Monitoring as a Differentiator: Breaking Silos and Building Understanding
March 27, 2017

David Drai
Anodot

Share this

Monitoring a business means monitoring an entire business – not just IT or application performance. If businesses truly care about differentiating themselves from the competition, they must approach monitoring holistically. Separate, siloed monitoring systems are quickly becoming a thing of the past.

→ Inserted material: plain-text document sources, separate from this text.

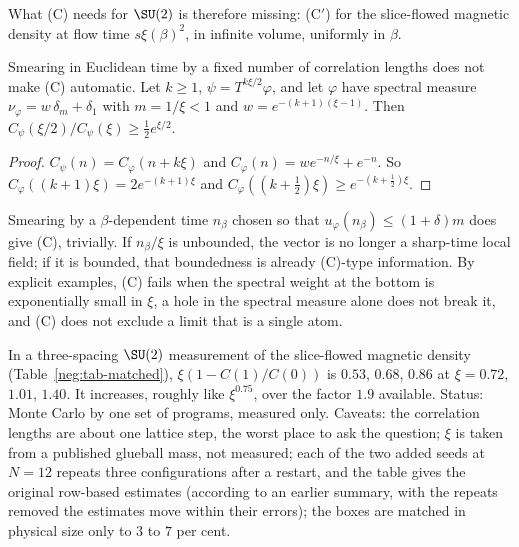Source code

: What (C) needs for $\SU(2)$ is therefore missing: (C$'$) for the slice-flowed magnetic density at
flow time $s\xi(\beta)^2$, in infinite volume, uniformly in $\beta$.

\begin{proposition}\label{neg:prop-smear}
Smearing in Euclidean time by a fixed number of correlation lengths does not make (C)
automatic. Let $k\ge1$, $\psi=T^{k\xi/2}\varphi$, and let $\varphi$ have spectral measure
$\nu_\varphi=w\,\delta_m+\delta_1$ with $m=1/\xi<1$ and $w=e^{-(k+1)(\xi-1)}$. Then
$C_\psi(\xi/2)/C_\psi(\xi)\ge\frac12e^{\xi/2}$.
\end{proposition}

\begin{proof}
$C_\psi(n)=C_\varphi(n+k\xi)$ and $C_\varphi(n)=we^{-n/\xi}+e^{-n}$. So
$C_\varphi((k+1)\xi)=2e^{-(k+1)\xi}$ and $C_\varphi((k+\frac12)\xi)\ge e^{-(k+\frac12)\xi}$.
\end{proof}

Smearing by a $\beta$-dependent time $n_\beta$ chosen so that $u_\varphi(n_\beta)\le(1+\delta)m$
does give (C), trivially. If $n_\beta/\xi$ is unbounded, the vector is no longer a sharp-time
local field; if it is bounded, that boundedness is already (C)-type information. By explicit
examples, (C) fails when the spectral weight at the bottom is exponentially small in $\xi$, a
hole in the spectral measure alone does not break it, and (C) does not exclude a limit that is a
single atom.

\begin{observation}\label{neg:obs-matched}
In a three-spacing $\SU(2)$ measurement of the slice-flowed magnetic density
(Table~\ref{neg:tab-matched}), $\xi(1-C(1)/C(0))$ is $0.53$, $0.68$, $0.86$ at $\xi=0.72$, $1.01$,
$1.40$. It increases, roughly like $\xi^{0.75}$, over the factor $1.9$ available. Status: Monte
Carlo by one set of programs, measured only. Caveats: the correlation lengths are about one lattice
step, the worst place to ask the question; $\xi$ is taken from a published glueball mass, not
measured; each of the two added seeds at $N=12$ repeats three configurations after a restart,
and the table gives the original row-based estimates (according to an earlier summary, with the
repeats removed the estimates move within their errors); the boxes are matched in physical size only to $3$ to $7$ per cent.
\end{observation}


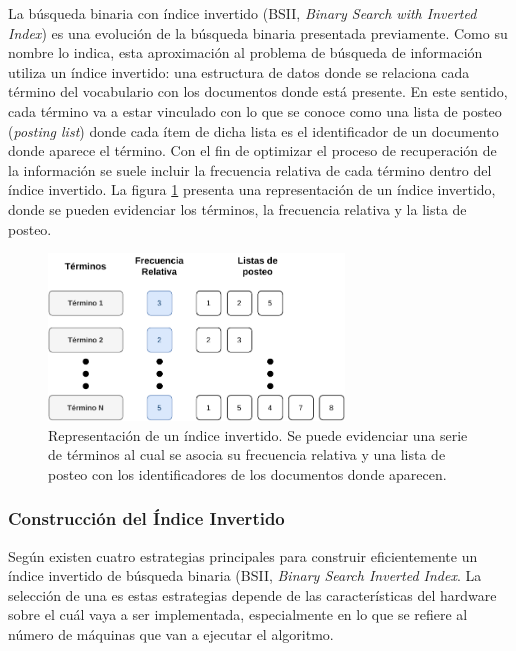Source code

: La búsqueda binaria con índice invertido (BSII, \textit{Binary Search with Inverted Index}) es una evolución de la búsqueda binaria presentada previamente. Como su nombre lo indica, esta aproximación al problema de búsqueda de información utiliza un índice invertido: una estructura de datos donde se relaciona cada término del vocabulario con los documentos donde está presente. En este sentido, cada término va a estar vinculado con lo que se conoce como una lista de posteo (\textit{posting list}) donde cada ítem de dicha lista es el identificador de un documento donde aparece el término. Con el fin de optimizar el proceso de recuperación de la información se suele incluir la frecuencia relativa de cada término dentro del índice invertido. La figura \ref{fig:inverted_index} presenta una representación de un índice invertido, donde se pueden evidenciar los términos, la frecuencia relativa y la lista de posteo.

\begin{figure}[ht]
    \centering
    \includegraphics[width=0.7\textwidth]{images/BSII/II.pdf}
    \caption{Representación de un índice invertido. Se puede evidenciar una serie de términos al cual se asocia su frecuencia relativa y una lista de posteo con los identificadores de los documentos donde aparecen.}
    \label{fig:inverted_index}
\end{figure}

\subsubsection{Construcción del Índice Invertido}
Según \cite{IR-book} existen cuatro estrategias principales para construir eficientemente un índice invertido de búsqueda binaria (BSII, \textit{Binary Search Inverted Index}. La selección de una es estas estrategias depende de las características del hardware sobre el cuál vaya a ser implementada, especialmente en lo que se refiere al número de máquinas que van a ejecutar el algoritmo.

I see time and again cloud monitoring companies working with a myopic focus on the Infrastructure area – a critical mistake. They concentrate on system health but avoid business health like the plague. Although CPU, Disk, Memory and other infrastructure KPIs are essential to maintain a healthy system, their coverage is limited and lacking an equally crucial component that drives how well a company is operating – its business. Today there is simply no excuse for having incomplete monitoring capabilities, and it is more necessary than ever to get out of monitoring siloes.

Cloud Monitoring 1.0 and the Evolution of Metrics

Monitoring infrastructure provides some visibility to overall system health by keeping machines up and running – but it is not at all adequate to determine what is occurring on the business side of a company. Infrastructure monitoring is also far too basic to keep up with updates within applications – essentially putting blinders on a company's leadership.

As it stands, infrastructure monitoring tools usually run in conjunction with other internal tools to gain an angle on the business, or analysts rely on Business Intelligence solutions that may be connected to infrastructure monitoring through internal scripts. In most cases, these 1.0 level tools require a great deal of internal development and maintenance which are difficult to scale.

In the past few years, time series metrics have been the main driver of growth in cloud monitoring systems. This approach of normalizing almost all data per a single time series representation has enabled the provision of generic solutions for many cases and different customers. Because of its rudimentary ability, it is not surprising that open source solutions are becoming so widespread among the businesses which are beginning to understand the importance of monitoring. The ability to represent all metrics in the same manner using the same dashboards and time series function sets has significantly simplified this monitoring method providing good but not fully comprehensive information.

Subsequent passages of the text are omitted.